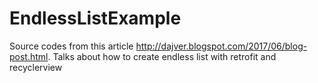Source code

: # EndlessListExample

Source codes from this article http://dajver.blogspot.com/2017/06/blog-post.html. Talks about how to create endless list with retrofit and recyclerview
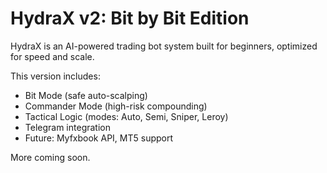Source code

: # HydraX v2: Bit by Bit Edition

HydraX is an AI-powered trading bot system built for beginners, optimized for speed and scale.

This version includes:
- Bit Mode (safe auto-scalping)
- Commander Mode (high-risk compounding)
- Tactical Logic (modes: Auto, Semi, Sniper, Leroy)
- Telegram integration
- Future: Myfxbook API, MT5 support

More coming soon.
---
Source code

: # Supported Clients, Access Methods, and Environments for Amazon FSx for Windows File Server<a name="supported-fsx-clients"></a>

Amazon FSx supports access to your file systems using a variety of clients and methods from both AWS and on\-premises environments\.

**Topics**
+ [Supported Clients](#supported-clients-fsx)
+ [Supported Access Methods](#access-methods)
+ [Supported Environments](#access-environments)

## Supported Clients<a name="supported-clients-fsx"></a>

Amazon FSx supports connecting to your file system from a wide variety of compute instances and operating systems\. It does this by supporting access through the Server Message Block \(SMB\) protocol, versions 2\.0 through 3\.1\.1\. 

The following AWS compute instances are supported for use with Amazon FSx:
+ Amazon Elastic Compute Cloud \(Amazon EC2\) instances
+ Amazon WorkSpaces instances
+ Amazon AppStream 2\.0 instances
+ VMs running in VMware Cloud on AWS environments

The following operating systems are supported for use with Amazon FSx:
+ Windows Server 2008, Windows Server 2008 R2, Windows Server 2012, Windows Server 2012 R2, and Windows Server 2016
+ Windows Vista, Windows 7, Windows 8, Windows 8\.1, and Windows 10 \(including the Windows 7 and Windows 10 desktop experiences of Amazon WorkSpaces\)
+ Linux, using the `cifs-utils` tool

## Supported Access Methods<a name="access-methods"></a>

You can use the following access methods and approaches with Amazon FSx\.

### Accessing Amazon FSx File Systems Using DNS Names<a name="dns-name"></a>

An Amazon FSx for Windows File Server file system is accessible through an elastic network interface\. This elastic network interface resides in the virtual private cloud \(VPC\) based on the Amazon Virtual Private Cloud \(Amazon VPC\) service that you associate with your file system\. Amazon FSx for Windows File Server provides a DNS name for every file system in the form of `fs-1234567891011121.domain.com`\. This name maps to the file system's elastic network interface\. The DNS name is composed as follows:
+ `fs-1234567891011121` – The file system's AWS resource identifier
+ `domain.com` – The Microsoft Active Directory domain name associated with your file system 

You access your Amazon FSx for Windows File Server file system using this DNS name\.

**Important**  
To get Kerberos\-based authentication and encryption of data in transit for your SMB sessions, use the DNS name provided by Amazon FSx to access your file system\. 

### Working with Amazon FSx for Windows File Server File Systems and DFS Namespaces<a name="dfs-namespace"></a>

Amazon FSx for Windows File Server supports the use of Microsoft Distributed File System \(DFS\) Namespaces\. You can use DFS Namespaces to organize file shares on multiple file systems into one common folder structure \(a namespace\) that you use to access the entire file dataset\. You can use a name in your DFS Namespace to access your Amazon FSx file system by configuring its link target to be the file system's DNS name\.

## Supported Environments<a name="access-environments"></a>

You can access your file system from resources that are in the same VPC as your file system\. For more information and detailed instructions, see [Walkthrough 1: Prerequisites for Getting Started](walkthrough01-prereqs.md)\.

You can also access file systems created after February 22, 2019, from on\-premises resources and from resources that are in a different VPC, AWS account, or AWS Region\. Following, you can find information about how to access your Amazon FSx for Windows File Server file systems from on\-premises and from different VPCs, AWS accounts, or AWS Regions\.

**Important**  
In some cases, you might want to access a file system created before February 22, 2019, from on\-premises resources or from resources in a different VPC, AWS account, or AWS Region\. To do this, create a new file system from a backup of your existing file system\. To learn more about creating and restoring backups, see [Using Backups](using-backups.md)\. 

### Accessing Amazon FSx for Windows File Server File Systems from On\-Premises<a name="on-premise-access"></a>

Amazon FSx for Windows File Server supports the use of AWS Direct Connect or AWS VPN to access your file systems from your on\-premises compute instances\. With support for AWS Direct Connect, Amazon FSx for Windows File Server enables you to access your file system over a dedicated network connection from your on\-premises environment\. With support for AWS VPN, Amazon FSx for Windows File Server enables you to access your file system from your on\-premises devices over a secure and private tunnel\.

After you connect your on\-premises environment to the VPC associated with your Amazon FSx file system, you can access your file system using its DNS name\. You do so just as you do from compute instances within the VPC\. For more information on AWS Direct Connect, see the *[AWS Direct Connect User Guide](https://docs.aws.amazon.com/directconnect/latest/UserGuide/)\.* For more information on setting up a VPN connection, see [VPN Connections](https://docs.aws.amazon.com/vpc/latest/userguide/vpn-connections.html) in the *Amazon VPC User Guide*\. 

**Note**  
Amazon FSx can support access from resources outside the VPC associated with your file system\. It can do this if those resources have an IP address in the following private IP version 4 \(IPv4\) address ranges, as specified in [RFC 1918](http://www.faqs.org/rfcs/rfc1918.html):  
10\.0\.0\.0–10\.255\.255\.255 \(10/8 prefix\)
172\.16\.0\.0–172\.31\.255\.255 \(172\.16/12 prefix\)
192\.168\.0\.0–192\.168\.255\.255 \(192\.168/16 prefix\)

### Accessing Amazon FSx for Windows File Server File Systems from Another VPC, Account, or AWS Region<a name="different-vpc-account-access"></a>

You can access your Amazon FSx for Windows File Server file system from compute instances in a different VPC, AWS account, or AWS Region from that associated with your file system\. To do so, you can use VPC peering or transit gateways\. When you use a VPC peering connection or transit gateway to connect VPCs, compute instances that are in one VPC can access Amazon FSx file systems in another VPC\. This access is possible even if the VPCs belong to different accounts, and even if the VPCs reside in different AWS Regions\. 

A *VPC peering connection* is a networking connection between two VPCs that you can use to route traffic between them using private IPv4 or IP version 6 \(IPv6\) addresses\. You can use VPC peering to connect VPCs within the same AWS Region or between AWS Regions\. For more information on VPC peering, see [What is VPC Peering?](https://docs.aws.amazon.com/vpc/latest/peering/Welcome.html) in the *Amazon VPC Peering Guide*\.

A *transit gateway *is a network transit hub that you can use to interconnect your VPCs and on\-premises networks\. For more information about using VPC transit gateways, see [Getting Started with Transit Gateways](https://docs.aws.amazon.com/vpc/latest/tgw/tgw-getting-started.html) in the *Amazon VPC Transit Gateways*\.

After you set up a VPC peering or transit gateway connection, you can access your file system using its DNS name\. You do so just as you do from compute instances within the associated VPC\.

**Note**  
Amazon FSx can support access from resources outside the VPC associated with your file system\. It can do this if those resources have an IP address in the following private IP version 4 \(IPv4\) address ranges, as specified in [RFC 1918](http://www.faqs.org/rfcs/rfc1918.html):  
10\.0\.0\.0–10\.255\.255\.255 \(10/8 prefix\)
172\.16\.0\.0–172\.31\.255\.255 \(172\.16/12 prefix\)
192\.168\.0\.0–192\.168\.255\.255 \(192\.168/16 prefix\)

Task brief: Count the lines in the listing that hold the word "created", then give the number and nothing else.

Answer section: 2